Innovative insulin pump gives diabetes patient more freedom
No matter how diligently a person with diabetes works at managing their condition, the effort doesn’t always have the desired results, and it can be frustrating.
A person living with diabetes can spend hours every day tracking blood glucose levels, calculating insulin injections, finding time for exercise, counting carbohydrates and making food substitutions. Timing is everything in all areas of life, particularly for the person living with diabetes. The challenges can be great, but the reward of a longer, healthier life is greater.
Fortunately, advances in diabetes management continually improve, and an insulin pump has been an option for many patients.
An insulin pump administers insulin, and it must be programmed according to blood glucose levels and food intake. The pump requires one needle stick every two to three days to deliver insulin through a cannula attached to the pump. Because the pump takes the place of multiple daily injections with a syringe, it can simplify the demands of diabetes management for many people.
The UK Barnstable Brown Diabetes Center now offers an insulin pump that allows patients even more freedom and control.
The Medtronic 670G Closed Loop Hybrid insulin pump is the first and only technology that mimics some of the functions of a healthy pancreas by automatically delivering a personalized amount of insulin 24 hours a day.
After the first week or two of wear, the pump “learns” the patient and creates a set of algorithms that change the insulin dose as the patient’s needs change, offering less fluctuation and more control of blood sugar.
Lisa Conley’s story
In July 2017, Richmond, Ky. native Lisa Conley became the first Barnstable Brown Diabetes Center patient to wear the new technology. Her experience using the 670G has created a knowledge base for patients and providers.
Conley, 52, spent the better part of her adult life in the healthcare industry, so she knew the importance of being proactive and taking care of herself when she was suddenly diagnosed with Type 1 diabetes in her early 30s.
The mother of a 2-year-old and a 9-month-old, Conley lived in Iceland at the time with her husband, who was in the military.

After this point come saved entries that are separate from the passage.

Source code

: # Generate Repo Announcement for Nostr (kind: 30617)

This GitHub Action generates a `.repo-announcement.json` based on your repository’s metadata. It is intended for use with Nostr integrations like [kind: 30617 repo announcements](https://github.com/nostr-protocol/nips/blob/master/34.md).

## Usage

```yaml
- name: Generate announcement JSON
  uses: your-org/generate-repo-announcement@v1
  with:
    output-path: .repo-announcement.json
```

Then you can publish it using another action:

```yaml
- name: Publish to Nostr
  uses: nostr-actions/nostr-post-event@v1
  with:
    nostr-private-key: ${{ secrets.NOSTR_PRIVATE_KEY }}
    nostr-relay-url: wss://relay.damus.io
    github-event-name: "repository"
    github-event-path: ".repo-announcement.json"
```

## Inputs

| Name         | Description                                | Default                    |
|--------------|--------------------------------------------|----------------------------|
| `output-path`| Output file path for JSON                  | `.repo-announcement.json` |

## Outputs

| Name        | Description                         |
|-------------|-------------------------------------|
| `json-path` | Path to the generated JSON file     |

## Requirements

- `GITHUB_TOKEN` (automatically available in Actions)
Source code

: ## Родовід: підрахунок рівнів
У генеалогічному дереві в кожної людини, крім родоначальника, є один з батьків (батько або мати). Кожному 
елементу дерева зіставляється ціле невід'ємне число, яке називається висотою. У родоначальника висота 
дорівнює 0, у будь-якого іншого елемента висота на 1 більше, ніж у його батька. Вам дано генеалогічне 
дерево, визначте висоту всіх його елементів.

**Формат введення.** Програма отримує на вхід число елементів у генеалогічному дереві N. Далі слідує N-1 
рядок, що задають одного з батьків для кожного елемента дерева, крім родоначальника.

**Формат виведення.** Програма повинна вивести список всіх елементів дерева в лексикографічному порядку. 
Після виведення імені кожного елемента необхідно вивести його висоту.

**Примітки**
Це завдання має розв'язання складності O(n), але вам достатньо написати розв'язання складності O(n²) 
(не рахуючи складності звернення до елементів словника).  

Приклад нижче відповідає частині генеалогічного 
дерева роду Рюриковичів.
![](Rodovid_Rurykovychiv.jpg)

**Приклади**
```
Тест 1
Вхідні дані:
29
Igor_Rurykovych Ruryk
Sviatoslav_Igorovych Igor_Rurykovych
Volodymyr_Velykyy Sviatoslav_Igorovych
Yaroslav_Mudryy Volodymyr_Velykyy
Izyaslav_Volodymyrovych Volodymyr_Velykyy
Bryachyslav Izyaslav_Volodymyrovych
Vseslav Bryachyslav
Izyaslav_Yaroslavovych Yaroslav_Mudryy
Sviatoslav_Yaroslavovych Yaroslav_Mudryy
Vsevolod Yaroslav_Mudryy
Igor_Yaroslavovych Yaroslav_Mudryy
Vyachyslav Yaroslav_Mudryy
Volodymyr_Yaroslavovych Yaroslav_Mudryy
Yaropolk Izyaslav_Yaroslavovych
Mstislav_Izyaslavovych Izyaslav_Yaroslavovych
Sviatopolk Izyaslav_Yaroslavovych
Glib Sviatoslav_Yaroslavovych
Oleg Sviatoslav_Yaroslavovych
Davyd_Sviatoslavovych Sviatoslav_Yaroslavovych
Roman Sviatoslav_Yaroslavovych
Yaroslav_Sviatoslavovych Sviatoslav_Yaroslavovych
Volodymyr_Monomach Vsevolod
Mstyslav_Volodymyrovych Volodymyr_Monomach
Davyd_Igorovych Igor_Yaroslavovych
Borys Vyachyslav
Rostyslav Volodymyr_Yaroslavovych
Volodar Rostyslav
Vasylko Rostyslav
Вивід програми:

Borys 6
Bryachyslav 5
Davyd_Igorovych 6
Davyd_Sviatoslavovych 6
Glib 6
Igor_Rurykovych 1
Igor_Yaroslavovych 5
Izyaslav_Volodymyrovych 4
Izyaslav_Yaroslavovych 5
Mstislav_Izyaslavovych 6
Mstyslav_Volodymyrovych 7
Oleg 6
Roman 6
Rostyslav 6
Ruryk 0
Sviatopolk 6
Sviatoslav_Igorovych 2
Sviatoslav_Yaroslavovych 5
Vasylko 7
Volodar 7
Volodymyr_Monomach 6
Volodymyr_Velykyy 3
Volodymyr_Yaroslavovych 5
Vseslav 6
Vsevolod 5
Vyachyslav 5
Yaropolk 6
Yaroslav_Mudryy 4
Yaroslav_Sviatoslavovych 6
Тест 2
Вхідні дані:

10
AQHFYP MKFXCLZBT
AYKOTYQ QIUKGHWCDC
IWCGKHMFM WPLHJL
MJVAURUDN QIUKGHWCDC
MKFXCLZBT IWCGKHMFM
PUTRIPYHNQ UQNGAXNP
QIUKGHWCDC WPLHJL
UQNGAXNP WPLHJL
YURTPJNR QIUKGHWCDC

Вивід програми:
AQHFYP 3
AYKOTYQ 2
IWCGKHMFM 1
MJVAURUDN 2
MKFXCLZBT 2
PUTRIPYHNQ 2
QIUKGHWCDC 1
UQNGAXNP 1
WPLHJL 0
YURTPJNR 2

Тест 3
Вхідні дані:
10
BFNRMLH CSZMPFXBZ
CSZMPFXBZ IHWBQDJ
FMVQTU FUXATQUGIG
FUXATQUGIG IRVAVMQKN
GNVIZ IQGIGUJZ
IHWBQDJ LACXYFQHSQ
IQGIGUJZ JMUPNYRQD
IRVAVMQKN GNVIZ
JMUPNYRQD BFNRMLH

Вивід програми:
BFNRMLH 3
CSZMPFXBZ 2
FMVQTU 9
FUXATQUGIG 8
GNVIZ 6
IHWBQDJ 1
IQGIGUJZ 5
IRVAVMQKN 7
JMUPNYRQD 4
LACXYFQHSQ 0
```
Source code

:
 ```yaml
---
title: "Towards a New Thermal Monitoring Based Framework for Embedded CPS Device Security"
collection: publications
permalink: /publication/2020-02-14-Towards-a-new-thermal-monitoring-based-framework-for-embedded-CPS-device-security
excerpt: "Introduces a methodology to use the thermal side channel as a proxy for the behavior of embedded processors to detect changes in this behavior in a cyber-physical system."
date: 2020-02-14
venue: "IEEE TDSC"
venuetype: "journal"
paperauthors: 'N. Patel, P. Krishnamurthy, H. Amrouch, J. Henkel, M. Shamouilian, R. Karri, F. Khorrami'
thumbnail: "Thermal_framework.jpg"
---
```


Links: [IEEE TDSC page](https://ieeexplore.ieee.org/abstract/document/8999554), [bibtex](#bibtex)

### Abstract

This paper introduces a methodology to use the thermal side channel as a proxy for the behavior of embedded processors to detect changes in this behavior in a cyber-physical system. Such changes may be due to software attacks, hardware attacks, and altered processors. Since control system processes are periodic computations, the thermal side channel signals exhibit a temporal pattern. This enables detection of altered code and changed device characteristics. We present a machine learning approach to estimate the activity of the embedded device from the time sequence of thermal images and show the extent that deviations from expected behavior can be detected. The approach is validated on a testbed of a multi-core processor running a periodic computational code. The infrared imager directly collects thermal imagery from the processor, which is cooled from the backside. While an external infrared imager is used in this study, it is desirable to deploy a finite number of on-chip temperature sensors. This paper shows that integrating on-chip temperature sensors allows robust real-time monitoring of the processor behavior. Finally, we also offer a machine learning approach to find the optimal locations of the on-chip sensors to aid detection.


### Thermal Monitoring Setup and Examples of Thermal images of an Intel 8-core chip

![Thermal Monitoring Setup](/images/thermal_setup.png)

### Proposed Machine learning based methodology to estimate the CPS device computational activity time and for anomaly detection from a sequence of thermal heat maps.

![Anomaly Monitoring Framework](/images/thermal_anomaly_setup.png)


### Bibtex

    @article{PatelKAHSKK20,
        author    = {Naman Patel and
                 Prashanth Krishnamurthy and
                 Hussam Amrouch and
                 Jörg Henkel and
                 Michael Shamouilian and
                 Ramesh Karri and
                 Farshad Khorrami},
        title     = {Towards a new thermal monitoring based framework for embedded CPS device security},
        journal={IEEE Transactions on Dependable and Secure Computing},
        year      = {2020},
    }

Even with her symptoms of sickness and weight loss, she was still shocked by her diagnosis, since she had no previous symptoms. She had no idea what her medical history might be, because she was adopted as an infant.
While living in Iceland and working as a medical technologist, she had a strong support system with her diabetes care and education. She managed well on four shots a day.
Conley and her family eventually transferred to Camp David at Bethesda, Md., and a few years later to Pensacola, Fla. While in Florida, she shifted career paths and began to travel internationally for a healthcare company that sold software to hospitals. Conley stayed on top of her diabetes management while juggling a busy life as a wife and mom with a demanding career.
Four insulin injections a day became more of an inconvenience the more she traveled internationally. Conley began doing her own research about insulin pumps. By the time her husband retired from the military in April 2006, she decided a pump would make traveling much easier.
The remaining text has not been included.